Mme Éliane Assassi. Mais qu’est-ce qu’il vous arrive, monsieur le ministre ?
M. Alain Gournac. Laissez parler le ministre !
M. Michel Mercier, garde des sceaux. Libre à vous de refuser la discussion, mais telle n’est pas notre conception du travail législatif. Nous considérons pour notre part que nous n’avons pas forcément raison en tout et que débattre aurait pu permettre d’améliorer le texte. (Exclamations sur les travées du groupe socialiste-EELV et du groupe CRC.)
Mme Nicole Borvo Cohen-Seat. Ben voyons !
Mme Nicole Borvo Cohen-Seat. Mais vous avez tous les droits, bien sûr !

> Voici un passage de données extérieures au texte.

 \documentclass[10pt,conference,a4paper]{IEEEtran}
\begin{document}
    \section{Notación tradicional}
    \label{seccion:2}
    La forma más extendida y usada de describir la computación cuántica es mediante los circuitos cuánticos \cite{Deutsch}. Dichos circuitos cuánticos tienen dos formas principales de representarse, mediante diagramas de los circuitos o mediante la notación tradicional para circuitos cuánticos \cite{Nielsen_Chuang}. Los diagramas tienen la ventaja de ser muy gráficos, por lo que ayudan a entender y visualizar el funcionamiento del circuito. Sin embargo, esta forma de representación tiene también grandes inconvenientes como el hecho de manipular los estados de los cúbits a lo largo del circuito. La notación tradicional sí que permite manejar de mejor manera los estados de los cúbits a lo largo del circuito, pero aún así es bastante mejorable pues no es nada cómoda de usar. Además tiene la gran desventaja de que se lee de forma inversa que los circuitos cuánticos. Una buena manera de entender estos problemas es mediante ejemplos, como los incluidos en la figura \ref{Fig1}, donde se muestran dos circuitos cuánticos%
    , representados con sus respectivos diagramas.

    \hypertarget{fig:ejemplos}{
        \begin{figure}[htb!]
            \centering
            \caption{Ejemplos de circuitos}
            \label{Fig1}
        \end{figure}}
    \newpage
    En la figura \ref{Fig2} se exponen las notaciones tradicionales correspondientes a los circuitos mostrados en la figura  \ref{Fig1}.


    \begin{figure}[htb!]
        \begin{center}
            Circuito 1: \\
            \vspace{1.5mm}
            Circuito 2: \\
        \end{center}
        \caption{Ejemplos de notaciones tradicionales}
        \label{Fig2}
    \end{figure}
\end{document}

M. Michel Mercier, garde des sceaux. Je déplore donc vivement votre refus du débat, lequel ne se résume pas à la juxtaposition de dix-sept discours. Débattre, c’est s’écouter les uns les autres, afin d’essayer d’aboutir à des avancées en prenant en compte les idées de chacun.

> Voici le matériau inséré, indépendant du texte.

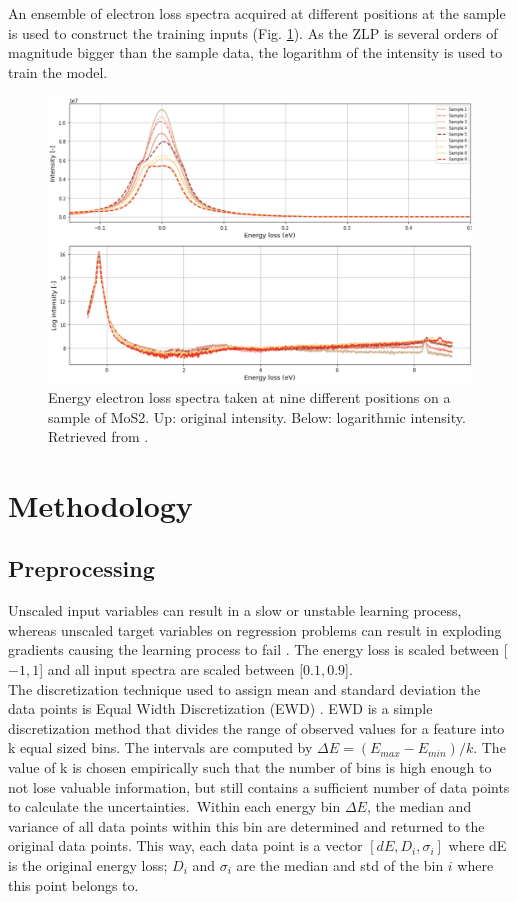 \documentclass[11pt,a4paper]{article}
\numberwithin{equation}{section}
\numberwithin{figure}{section}
\numberwithin{table}{section}
\begin{document}
An ensemble of electron loss spectra acquired at different positions at the sample is used to construct the training inputs (Fig. \ref{spectra}). As the ZLP is several orders of magnitude bigger than the sample data, the logarithm of the intensity is used to train the model.

\begin{figure}[H]
    \centering
    \includegraphics[width=130mm]{plots/spectrum.png}
    \caption{Energy electron loss spectra taken at nine different positions on a sample of MoS2. Up: original intensity. Below: logarithmic intensity. Retrieved from \cite{soniamos2}. }
    \label{spectra}
\end{figure}


\section{Methodology}

\subsection{Preprocessing}
Unscaled input variables can result in a slow or unstable learning process, whereas unscaled target variables on regression problems can result in exploding gradients causing the learning process to fail \cite{juan}. The energy loss is scaled between [$-1,1$] and all input spectra are scaled between [$0.1, 0.9$]. \\

The discretization technique used to assign mean and standard deviation the data points is Equal Width Discretization (EWD) \cite{ewd}. EWD is a simple discretization method that divides the range of observed values for a feature into k equal sized bins. The intervals are computed by 
 $\Delta E = (E_{max} - E_{min}) / k$. The value of k is chosen empirically such that the number of bins is high enough to not lose valuable information, but still contains a sufficient number of data points to calculate the uncertainties.\
Within each energy bin $\Delta E$, the median and variance of all data points within this bin are determined and returned to the original data points. This way, each data point is a vector $[dE, D_i, \sigma_i]$ where dE is the original energy loss; $D_i$ and $\sigma_i$ are the median and std of the bin $i$ where this point belongs to. \\
\end{document}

M. André Reichardt. Très bien !
M. Michel Mercier, garde des sceaux. En ce qui concerne l’article 6, monsieur Michel, il n’est tout de même pas qu’un mensonge, reconnaissez-le !
M. Jean-Jacques Hyest. Quel donneur de leçons !
M. Michel Mercier, garde des sceaux. Vous ne pouvez d’ailleurs pas tout savoir sur le mensonge, sauf à en être un véritable spécialiste ! (Sourires sur les travées de l’UMP. – Exclamations sur les travées du groupe socialiste-ELLV.)
Je ferai observer à Mme Tasca, pour qui j’ai beaucoup d’estime, que l’article 6 vise à mettre en œuvre deux décisions du Conseil constitutionnel.
La première d’entre elles résulte d’une question prioritaire de constitutionnalité, qui a conduit le Conseil constitutionnel à mener un travail extrêmement intéressant.
Dans sa décision du 8 juillet 2011, le Conseil constitutionnel a fixé, une fois pour toutes, le contenu constitutionnel du principe fondamental reconnu par les lois de la République en matière de justice des mineurs.
M. Jean-Jacques Hyest. Eh oui !
M. Michel Mercier, garde des sceaux. Cet apport important devrait retenir certains d’invoquer l’ordonnance de 1945 à tout propos. D’ailleurs, pourquoi refusez-vous toujours de mentionner ce grand texte pour la justice des mineurs qu’est la loi du 12 avril 1906 ? Qui était au gouvernement à l’époque ? Clemenceau ! Évoquer sa mémoire et son rôle vous rappellerait pourtant votre ancrage radical, madame Escoffier ! (Sourires.)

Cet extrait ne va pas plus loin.